- WHAT NEEDS TO BE DONE:
Exactly and only the lines from the first entry through the line with "- 文件夹子内容: 结果全部过滤掉问题处理;" should be copied, both ends included, with no pictures.

Saved entries:
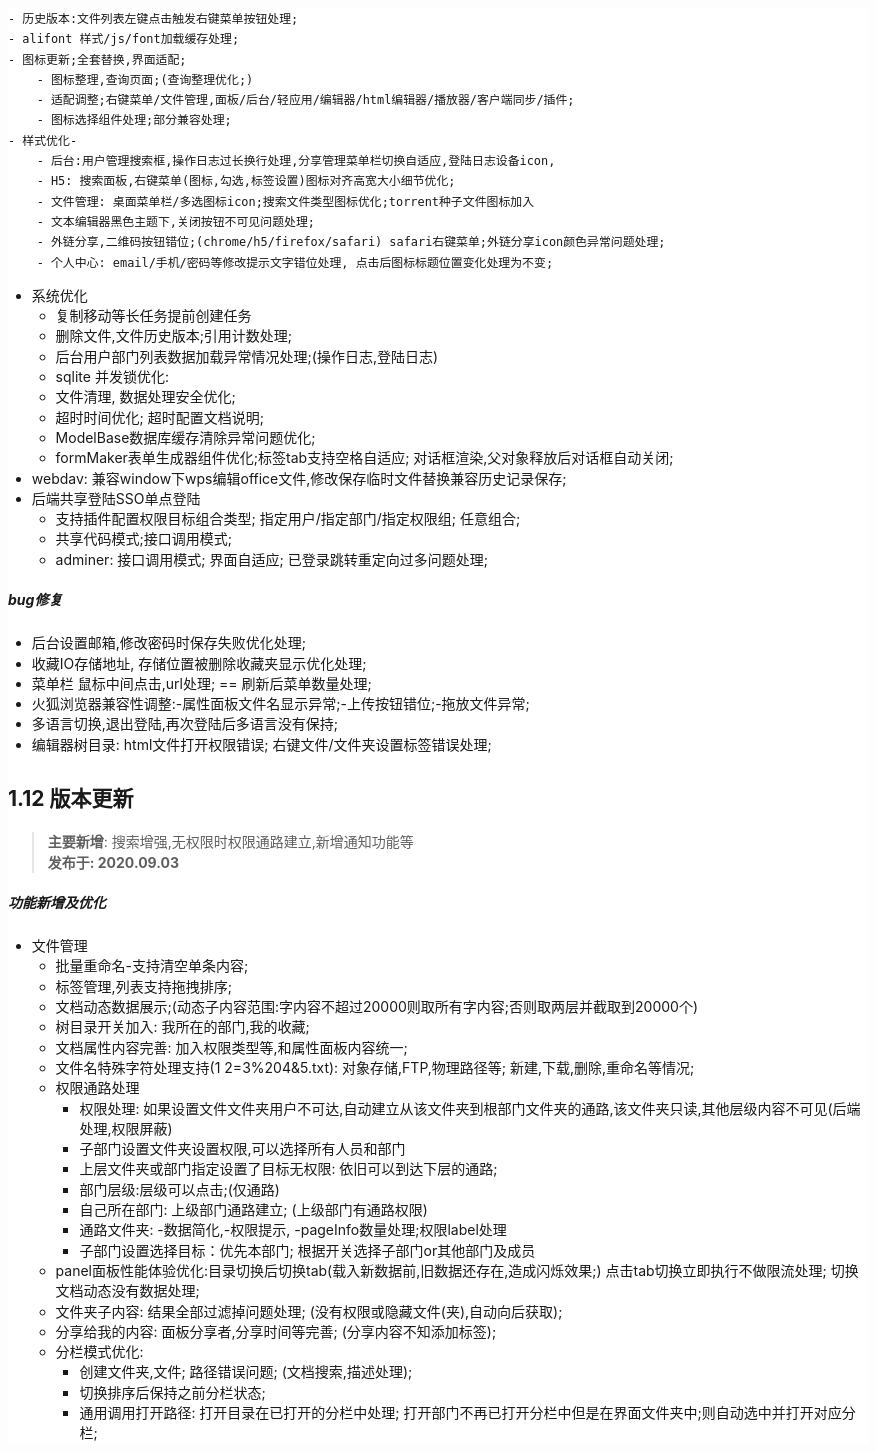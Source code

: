 	- 历史版本:文件列表左键点击触发右键菜单按钮处理;
	- alifont 样式/js/font加载缓存处理;
	- 图标更新;全套替换,界面适配;
		- 图标整理,查询页面;(查询整理优化;)
		- 适配调整;右键菜单/文件管理,面板/后台/轻应用/编辑器/html编辑器/播放器/客户端同步/插件;
		- 图标选择组件处理;部分兼容处理;
	- 样式优化-
		- 后台:用户管理搜索框,操作日志过长换行处理,分享管理菜单栏切换自适应,登陆日志设备icon,
		- H5: 搜索面板,右键菜单(图标,勾选,标签设置)图标对齐高宽大小细节优化;
		- 文件管理: 桌面菜单栏/多选图标icon;搜索文件类型图标优化;torrent种子文件图标加入
		- 文本编辑器黑色主题下,关闭按钮不可见问题处理;
		- 外链分享,二维码按钮错位;(chrome/h5/firefox/safari) safari右键菜单;外链分享icon颜色异常问题处理;
		- 个人中心: email/手机/密码等修改提示文字错位处理, 点击后图标标题位置变化处理为不变;
- 系统优化
	- 复制移动等长任务提前创建任务
	- 删除文件,文件历史版本;引用计数处理;
	- 后台用户部门列表数据加载异常情况处理;(操作日志,登陆日志)
	- sqlite 并发锁优化: 
	- 文件清理, 数据处理安全优化;
	- 超时时间优化; 超时配置文档说明;
	- ModelBase数据库缓存清除异常问题优化;
	- formMaker表单生成器组件优化;标签tab支持空格自适应; 对话框渲染,父对象释放后对话框自动关闭;
- webdav: 兼容window下wps编辑office文件,修改保存临时文件替换兼容历史记录保存;
- 后端共享登陆SSO单点登陆
	- 支持插件配置权限目标组合类型; 指定用户/指定部门/指定权限组; 任意组合;
	- 共享代码模式;接口调用模式;
	- adminer: 接口调用模式; 界面自适应; 已登录跳转重定向过多问题处理;

##### bug修复
- 后台设置邮箱,修改密码时保存失败优化处理;
- 收藏IO存储地址, 存储位置被删除收藏夹显示优化处理;
- 菜单栏 鼠标中间点击,url处理;  == 刷新后菜单数量处理;
- 火狐浏览器兼容性调整:-属性面板文件名显示异常;-上传按钮错位;-拖放文件异常;
- 多语言切换,退出登陆,再次登陆后多语言没有保持;
- 编辑器树目录: html文件打开权限错误; 右键文件/文件夹设置标签错误处理;


## 1.12 版本更新 
> **主要新增**: 搜索增强,无权限时权限通路建立,新增通知功能等  
> **发布于: 2020.09.03**  

##### 功能新增及优化
- 文件管理
	- 批量重命名-支持清空单条内容;
	- 标签管理,列表支持拖拽排序;
	- 文档动态数据展示;(动态子内容范围:字内容不超过20000则取所有字内容;否则取两层并截取到20000个)
	- 树目录开关加入: 我所在的部门,我的收藏;
	- 文档属性内容完善: 加入权限类型等,和属性面板内容统一;
	- 文件名特殊字符处理支持(1 2=3%204&5.txt): 对象存储,FTP,物理路径等; 新建,下载,删除,重命名等情况;
	- 权限通路处理
		- 权限处理: 如果设置文件文件夹用户不可达,自动建立从该文件夹到根部门文件夹的通路,该文件夹只读,其他层级内容不可见(后端处理,权限屏蔽)
		- 子部门设置文件夹设置权限,可以选择所有人员和部门
		- 上层文件夹或部门指定设置了目标无权限: 依旧可以到达下层的通路;
		- 部门层级:层级可以点击;(仅通路)
		- 自己所在部门: 上级部门通路建立; (上级部门有通路权限)
		- 通路文件夹: -数据简化,-权限提示, -pageInfo数量处理;权限label处理
		- 子部门设置选择目标：优先本部门; 根据开关选择子部门or其他部门及成员
	- panel面板性能体验优化:目录切换后切换tab(载入新数据前,旧数据还存在,造成闪烁效果;) 点击tab切换立即执行不做限流处理; 切换文档动态没有数据处理;
	- 文件夹子内容: 结果全部过滤掉问题处理; (没有权限或隐藏文件(夹),自动向后获取);
	- 分享给我的内容: 面板分享者,分享时间等完善; (分享内容不知添加标签);
	- 分栏模式优化:
		- 创建文件夹,文件; 路径错误问题; (文档搜索,描述处理); 
		- 切换排序后保持之前分栏状态; 
		- 通用调用打开路径: 打开目录在已打开的分栏中处理; 打开部门不再已打开分栏中但是在界面文件夹中;则自动选中并打开对应分栏;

- SOLVED EXERCISE:
Source code

: 	- 历史版本:文件列表左键点击触发右键菜单按钮处理;
	- alifont 样式/js/font加载缓存处理;
	- 图标更新;全套替换,界面适配;
		- 图标整理,查询页面;(查询整理优化;)
		- 适配调整;右键菜单/文件管理,面板/后台/轻应用/编辑器/html编辑器/播放器/客户端同步/插件;
		- 图标选择组件处理;部分兼容处理;
	- 样式优化-
		- 后台:用户管理搜索框,操作日志过长换行处理,分享管理菜单栏切换自适应,登陆日志设备icon,
		- H5: 搜索面板,右键菜单(图标,勾选,标签设置)图标对齐高宽大小细节优化;
		- 文件管理: 桌面菜单栏/多选图标icon;搜索文件类型图标优化;torrent种子文件图标加入
		- 文本编辑器黑色主题下,关闭按钮不可见问题处理;
		- 外链分享,二维码按钮错位;(chrome/h5/firefox/safari) safari右键菜单;外链分享icon颜色异常问题处理;
		- 个人中心: email/手机/密码等修改提示文字错位处理, 点击后图标标题位置变化处理为不变;
- 系统优化
	- 复制移动等长任务提前创建任务
	- 删除文件,文件历史版本;引用计数处理;
	- 后台用户部门列表数据加载异常情况处理;(操作日志,登陆日志)
	- sqlite 并发锁优化: 
	- 文件清理, 数据处理安全优化;
	- 超时时间优化; 超时配置文档说明;
	- ModelBase数据库缓存清除异常问题优化;
	- formMaker表单生成器组件优化;标签tab支持空格自适应; 对话框渲染,父对象释放后对话框自动关闭;
- webdav: 兼容window下wps编辑office文件,修改保存临时文件替换兼容历史记录保存;
- 后端共享登陆SSO单点登陆
	- 支持插件配置权限目标组合类型; 指定用户/指定部门/指定权限组; 任意组合;
	- 共享代码模式;接口调用模式;
	- adminer: 接口调用模式; 界面自适应; 已登录跳转重定向过多问题处理;

##### bug修复
- 后台设置邮箱,修改密码时保存失败优化处理;
- 收藏IO存储地址, 存储位置被删除收藏夹显示优化处理;
- 菜单栏 鼠标中间点击,url处理;  == 刷新后菜单数量处理;
- 火狐浏览器兼容性调整:-属性面板文件名显示异常;-上传按钮错位;-拖放文件异常;
- 多语言切换,退出登陆,再次登陆后多语言没有保持;
- 编辑器树目录: html文件打开权限错误; 右键文件/文件夹设置标签错误处理;


## 1.12 版本更新 
> **主要新增**: 搜索增强,无权限时权限通路建立,新增通知功能等  
> **发布于: 2020.09.03**  

##### 功能新增及优化
- 文件管理
	- 批量重命名-支持清空单条内容;
	- 标签管理,列表支持拖拽排序;
	- 文档动态数据展示;(动态子内容范围:字内容不超过20000则取所有字内容;否则取两层并截取到20000个)
	- 树目录开关加入: 我所在的部门,我的收藏;
	- 文档属性内容完善: 加入权限类型等,和属性面板内容统一;
	- 文件名特殊字符处理支持(1 2=3%204&5.txt): 对象存储,FTP,物理路径等; 新建,下载,删除,重命名等情况;
	- 权限通路处理
		- 权限处理: 如果设置文件文件夹用户不可达,自动建立从该文件夹到根部门文件夹的通路,该文件夹只读,其他层级内容不可见(后端处理,权限屏蔽)
		- 子部门设置文件夹设置权限,可以选择所有人员和部门
		- 上层文件夹或部门指定设置了目标无权限: 依旧可以到达下层的通路;
		- 部门层级:层级可以点击;(仅通路)
		- 自己所在部门: 上级部门通路建立; (上级部门有通路权限)
		- 通路文件夹: -数据简化,-权限提示, -pageInfo数量处理;权限label处理
		- 子部门设置选择目标：优先本部门; 根据开关选择子部门or其他部门及成员
	- panel面板性能体验优化:目录切换后切换tab(载入新数据前,旧数据还存在,造成闪烁效果;) 点击tab切换立即执行不做限流处理; 切换文档动态没有数据处理;
	- 文件夹子内容: 结果全部过滤掉问题处理; (没有权限或隐藏文件(夹),自动向后获取);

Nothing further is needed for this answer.